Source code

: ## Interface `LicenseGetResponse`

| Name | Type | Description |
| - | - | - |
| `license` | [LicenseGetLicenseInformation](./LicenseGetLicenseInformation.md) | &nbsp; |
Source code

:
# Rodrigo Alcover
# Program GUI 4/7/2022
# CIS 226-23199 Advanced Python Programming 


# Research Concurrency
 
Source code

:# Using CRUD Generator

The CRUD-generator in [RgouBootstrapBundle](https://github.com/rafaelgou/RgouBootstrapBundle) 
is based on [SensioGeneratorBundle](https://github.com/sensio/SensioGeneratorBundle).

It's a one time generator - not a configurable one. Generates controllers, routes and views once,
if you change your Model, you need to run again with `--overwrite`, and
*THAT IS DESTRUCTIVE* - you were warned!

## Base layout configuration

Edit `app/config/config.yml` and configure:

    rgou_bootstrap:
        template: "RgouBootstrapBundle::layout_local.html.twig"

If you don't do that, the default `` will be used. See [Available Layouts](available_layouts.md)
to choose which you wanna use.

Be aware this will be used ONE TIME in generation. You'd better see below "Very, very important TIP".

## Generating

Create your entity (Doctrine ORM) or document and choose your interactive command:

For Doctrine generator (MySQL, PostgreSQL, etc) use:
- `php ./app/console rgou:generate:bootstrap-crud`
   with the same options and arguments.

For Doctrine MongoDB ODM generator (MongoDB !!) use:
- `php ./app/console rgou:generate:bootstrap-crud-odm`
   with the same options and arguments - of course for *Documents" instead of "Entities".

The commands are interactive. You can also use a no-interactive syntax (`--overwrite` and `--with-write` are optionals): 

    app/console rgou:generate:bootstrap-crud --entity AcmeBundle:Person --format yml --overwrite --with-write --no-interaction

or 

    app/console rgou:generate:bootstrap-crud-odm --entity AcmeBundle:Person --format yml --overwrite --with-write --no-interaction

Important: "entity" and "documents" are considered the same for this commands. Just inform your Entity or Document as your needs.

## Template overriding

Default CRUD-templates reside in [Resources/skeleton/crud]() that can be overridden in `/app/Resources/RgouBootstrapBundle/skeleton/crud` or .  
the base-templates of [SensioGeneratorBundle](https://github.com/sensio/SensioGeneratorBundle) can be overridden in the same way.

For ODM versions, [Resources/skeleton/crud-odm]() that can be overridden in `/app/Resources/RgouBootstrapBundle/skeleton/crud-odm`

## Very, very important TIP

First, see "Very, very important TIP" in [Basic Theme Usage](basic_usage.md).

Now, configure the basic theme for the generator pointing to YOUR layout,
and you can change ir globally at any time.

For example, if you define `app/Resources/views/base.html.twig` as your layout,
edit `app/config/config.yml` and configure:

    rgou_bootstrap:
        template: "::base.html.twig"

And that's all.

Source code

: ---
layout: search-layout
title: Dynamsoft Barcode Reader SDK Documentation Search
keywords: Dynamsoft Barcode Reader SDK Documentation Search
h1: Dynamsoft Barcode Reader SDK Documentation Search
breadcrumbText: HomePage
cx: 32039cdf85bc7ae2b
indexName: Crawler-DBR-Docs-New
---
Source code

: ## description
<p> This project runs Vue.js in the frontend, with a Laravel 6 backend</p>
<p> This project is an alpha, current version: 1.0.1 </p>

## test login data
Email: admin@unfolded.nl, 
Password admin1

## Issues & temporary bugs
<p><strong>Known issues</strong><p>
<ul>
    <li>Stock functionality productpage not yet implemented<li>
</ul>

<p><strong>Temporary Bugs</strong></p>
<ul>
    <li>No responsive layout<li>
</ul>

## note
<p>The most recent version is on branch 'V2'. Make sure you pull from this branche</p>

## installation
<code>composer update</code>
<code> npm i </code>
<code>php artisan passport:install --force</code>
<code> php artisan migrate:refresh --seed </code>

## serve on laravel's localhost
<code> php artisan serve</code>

> **DESCRIPTION OF THE TASK**
In the records above, find every line containing the word "https" and show it.

> **RESULT FOR THIS EXERCISE**
The CRUD-generator in [RgouBootstrapBundle](https://github.com/rafaelgou/RgouBootstrapBundle) 
is based on [SensioGeneratorBundle](https://github.com/sensio/SensioGeneratorBundle).
the base-templates of [SensioGeneratorBundle](https://github.com/sensio/SensioGeneratorBundle) can be overridden in the same way.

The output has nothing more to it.